Тем не менее в 1970-х жизнь Валери пошла в гору. У нее возникли любовные отношения (с мужчиной, как ни странно), она нашла себе квартиру на Третьей Восточной улице. Позднее я осознала, что здание с ее квартирой стояло спиной к спине с моим домом и что она тоже, должно быть, слушала колокола церкви Святейшего Искупителя, что отбивали часы. Соланас нашла работу в феминистском журнале, получала от этого сотрудничества удовольствие. Время стабильности, приятное время, но в 1977-м ей удалось наконец опубликовать «SCUM Manifesto» самиздатом. Издание увенчалось полным провалом, окончательным, унизительным проигрышем.
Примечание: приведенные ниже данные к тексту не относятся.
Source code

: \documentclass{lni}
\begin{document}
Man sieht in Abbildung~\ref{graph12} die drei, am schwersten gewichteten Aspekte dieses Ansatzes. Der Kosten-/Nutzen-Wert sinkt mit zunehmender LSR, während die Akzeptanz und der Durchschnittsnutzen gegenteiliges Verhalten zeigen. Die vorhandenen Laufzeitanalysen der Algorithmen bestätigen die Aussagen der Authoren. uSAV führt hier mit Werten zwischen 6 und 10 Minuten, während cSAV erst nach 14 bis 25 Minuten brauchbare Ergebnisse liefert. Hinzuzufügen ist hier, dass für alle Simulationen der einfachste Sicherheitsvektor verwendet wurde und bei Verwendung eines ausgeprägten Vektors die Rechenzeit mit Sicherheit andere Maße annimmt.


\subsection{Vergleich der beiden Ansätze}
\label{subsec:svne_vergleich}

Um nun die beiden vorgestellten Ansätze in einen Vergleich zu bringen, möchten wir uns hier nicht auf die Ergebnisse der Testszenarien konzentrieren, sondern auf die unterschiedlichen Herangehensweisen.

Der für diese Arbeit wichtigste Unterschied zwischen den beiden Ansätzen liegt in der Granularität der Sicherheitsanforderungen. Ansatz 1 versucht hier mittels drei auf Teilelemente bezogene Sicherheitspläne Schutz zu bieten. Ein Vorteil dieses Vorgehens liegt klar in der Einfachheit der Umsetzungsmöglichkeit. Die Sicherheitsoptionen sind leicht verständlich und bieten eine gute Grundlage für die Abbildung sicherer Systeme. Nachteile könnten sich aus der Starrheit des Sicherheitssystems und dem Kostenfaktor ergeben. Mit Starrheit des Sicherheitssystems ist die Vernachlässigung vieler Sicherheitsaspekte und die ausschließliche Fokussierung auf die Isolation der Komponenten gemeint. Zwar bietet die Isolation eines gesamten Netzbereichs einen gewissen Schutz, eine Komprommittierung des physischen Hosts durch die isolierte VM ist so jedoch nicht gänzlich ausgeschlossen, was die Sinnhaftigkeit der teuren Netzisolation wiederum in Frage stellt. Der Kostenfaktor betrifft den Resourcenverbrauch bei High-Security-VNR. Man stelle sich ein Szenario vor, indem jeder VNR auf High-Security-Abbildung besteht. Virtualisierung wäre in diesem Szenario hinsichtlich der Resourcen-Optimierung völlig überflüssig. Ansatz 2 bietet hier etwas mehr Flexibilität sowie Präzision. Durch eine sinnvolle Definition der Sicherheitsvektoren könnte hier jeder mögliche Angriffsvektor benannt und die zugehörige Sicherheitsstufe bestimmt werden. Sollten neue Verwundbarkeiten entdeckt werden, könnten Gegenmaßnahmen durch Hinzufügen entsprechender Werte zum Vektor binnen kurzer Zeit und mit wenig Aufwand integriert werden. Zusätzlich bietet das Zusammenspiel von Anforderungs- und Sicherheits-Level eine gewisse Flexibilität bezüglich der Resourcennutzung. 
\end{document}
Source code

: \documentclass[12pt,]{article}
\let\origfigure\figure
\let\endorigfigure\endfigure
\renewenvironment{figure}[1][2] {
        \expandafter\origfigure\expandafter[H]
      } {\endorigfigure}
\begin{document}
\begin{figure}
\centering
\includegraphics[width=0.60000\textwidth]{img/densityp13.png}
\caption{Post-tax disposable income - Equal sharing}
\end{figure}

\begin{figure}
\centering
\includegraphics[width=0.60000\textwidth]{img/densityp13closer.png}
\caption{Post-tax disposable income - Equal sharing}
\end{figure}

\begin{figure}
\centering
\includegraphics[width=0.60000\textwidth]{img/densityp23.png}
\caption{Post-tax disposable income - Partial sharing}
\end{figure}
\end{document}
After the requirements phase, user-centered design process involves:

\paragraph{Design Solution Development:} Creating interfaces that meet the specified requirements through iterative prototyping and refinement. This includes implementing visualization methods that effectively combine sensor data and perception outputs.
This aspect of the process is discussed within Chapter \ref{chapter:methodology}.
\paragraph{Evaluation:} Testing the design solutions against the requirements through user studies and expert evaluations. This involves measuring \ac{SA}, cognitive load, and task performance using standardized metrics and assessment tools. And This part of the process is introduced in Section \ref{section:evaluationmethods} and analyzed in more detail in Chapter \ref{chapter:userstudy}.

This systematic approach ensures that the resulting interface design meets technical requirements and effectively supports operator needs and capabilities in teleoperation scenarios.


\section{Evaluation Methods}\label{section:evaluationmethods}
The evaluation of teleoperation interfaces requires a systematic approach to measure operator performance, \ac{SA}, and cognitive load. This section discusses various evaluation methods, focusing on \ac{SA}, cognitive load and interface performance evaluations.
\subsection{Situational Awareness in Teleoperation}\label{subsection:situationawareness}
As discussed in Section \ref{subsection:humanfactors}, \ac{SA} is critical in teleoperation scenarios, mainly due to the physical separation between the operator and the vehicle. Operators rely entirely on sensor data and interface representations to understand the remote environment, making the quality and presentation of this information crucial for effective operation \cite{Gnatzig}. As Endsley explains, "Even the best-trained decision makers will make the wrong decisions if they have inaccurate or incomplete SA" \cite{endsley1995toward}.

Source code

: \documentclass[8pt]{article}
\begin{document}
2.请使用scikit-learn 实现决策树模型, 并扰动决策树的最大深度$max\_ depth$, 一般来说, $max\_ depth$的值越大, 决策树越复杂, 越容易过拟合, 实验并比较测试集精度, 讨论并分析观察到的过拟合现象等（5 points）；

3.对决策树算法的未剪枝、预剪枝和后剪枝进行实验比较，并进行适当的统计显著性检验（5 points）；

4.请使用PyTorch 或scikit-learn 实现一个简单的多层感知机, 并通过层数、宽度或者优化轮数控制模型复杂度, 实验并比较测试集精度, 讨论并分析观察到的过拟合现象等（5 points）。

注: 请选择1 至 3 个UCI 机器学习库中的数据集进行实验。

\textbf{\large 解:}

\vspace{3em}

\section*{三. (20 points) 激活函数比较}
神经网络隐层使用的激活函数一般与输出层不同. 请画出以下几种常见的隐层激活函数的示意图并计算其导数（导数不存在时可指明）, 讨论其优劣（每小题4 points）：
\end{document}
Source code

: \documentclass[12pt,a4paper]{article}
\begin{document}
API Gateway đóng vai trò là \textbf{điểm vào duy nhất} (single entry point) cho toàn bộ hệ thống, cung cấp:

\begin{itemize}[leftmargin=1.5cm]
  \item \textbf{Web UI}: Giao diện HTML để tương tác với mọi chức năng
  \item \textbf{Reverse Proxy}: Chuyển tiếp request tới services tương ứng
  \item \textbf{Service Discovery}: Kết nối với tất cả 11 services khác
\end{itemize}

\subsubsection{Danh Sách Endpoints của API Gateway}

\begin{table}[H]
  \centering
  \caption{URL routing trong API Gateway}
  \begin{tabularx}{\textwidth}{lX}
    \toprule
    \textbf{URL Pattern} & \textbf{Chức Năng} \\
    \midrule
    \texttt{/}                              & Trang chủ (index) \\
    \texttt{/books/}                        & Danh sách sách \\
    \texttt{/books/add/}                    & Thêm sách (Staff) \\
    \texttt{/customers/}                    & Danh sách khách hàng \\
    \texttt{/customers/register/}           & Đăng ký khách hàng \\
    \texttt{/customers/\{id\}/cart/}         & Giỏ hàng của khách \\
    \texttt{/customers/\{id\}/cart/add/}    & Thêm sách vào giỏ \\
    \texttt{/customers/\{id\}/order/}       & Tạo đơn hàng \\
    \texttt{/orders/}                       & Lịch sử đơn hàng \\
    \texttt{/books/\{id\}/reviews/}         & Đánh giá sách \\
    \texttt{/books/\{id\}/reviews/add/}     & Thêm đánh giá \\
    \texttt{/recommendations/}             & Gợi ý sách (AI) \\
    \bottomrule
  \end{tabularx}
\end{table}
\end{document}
Из всего, что случилось с Валери, это окончательно сломало в ней способность соотноситься с другими людьми: не тюрьма, не стрельба, а вот это окончательное, необратимое подтверждение ее неспособности устанавливать связь посредством слов.
С того времени ее паранойя сделалась неукротимой. Она считала, что враги пытаются общаться с ней через ее постельное белье. Она забросила квартиру и отношения и вновь стала бездомной. Ее стойкий, навязчивый страх последних лет — тот же старый, все более парадоксальный: у нее украдут слова. Под конец эта паранойя отсекла ее от всех остальных людей. Она отказывалась разговаривать, писала ребусами, бормотала или напевала, пытаясь избежать необходимости открывать рот. Погодя она бросила Нью-Йорк и подалась на Запад. Умерла она от воспаления легких в апреле 1988 года, в четыреста двадцатом номере благотворительной ночлежки в Сан-Франциско. Ее тело пролежало три дня, в нем уже кишели черви, а нашли его, когда заведующий заметил, что за комнату просрочена плата.
Более одинокой кончины не придумаешь. Такова смерть человека, полностью выпавшего из мира речи, человека, пресекшего не только дружеские и любовные узы, но и множество мелких речевых связок, что удерживают человека внутри общественного порядка, на своем месте. Соланас уповала на язык, внутренне верила, что он способен изменить мир. Возможно, ближе к концу лучше, безопаснее, менее разрушительно было думать, что это средство, каким Соланас располагала в избытке, ценно настолько, что сама она уже не дерзала его применять, — а не принять то, что она попросту не справилась с самовыражением, что говорила всю жизнь неразборчиво и воплотила великий страх Витгенштейна, если не хуже: то, что она желала сказать, никому не оказалось нужно.
Но не только Валери оказалась обособленной в результате той стрельбы. В больнице под капельницей, после удаления селезенки и части легкого, Энди не сомневался, что уже умер, что обитает теперь в пространстве грез, где-то в коридоре между мирами. На третий день он услышал по больничному телевизору, что убили Роберта Кеннеди, и эта смывающая все на своем пути новостная волна сместила его с первых страниц газет.
И без того осмотрительный в своих связях, и прежде-то неуверенный в достоинствах телесности, Уорхол вынужден был иметь дело с катастрофической разрухой в собственной физической оболочке. Живот ему располосовали, и остаток жизни предстояло провести в хирургических корсетах (из-за них он чувствовал себя «склеенным», то же понятие он применял и к своим парикам, и это показывает, сколь сильно он полагался на физические предметы, чтобы чувствовать себя целым, единым). Он уставал — от острой боли и страданий, какие позднее диагностируют как посттравматический синдром: они накатывали приливами неизбывной тревоги и ужаса.
Он откликнулся отчужденностью, бесчувственностью, спрятался внутрь себя. В интервью, состоявшемся через две недели после выстрелов, он сказал, как в свое время Фее Драже:
Слишком это тяжко — соотноситься… Я не хочу слишком втягиваться в жизни других людей… Не хочу слишком приближаться… Мне не нравится прикасаться к предметам… Поэтому и работы мои так далеки от меня самого.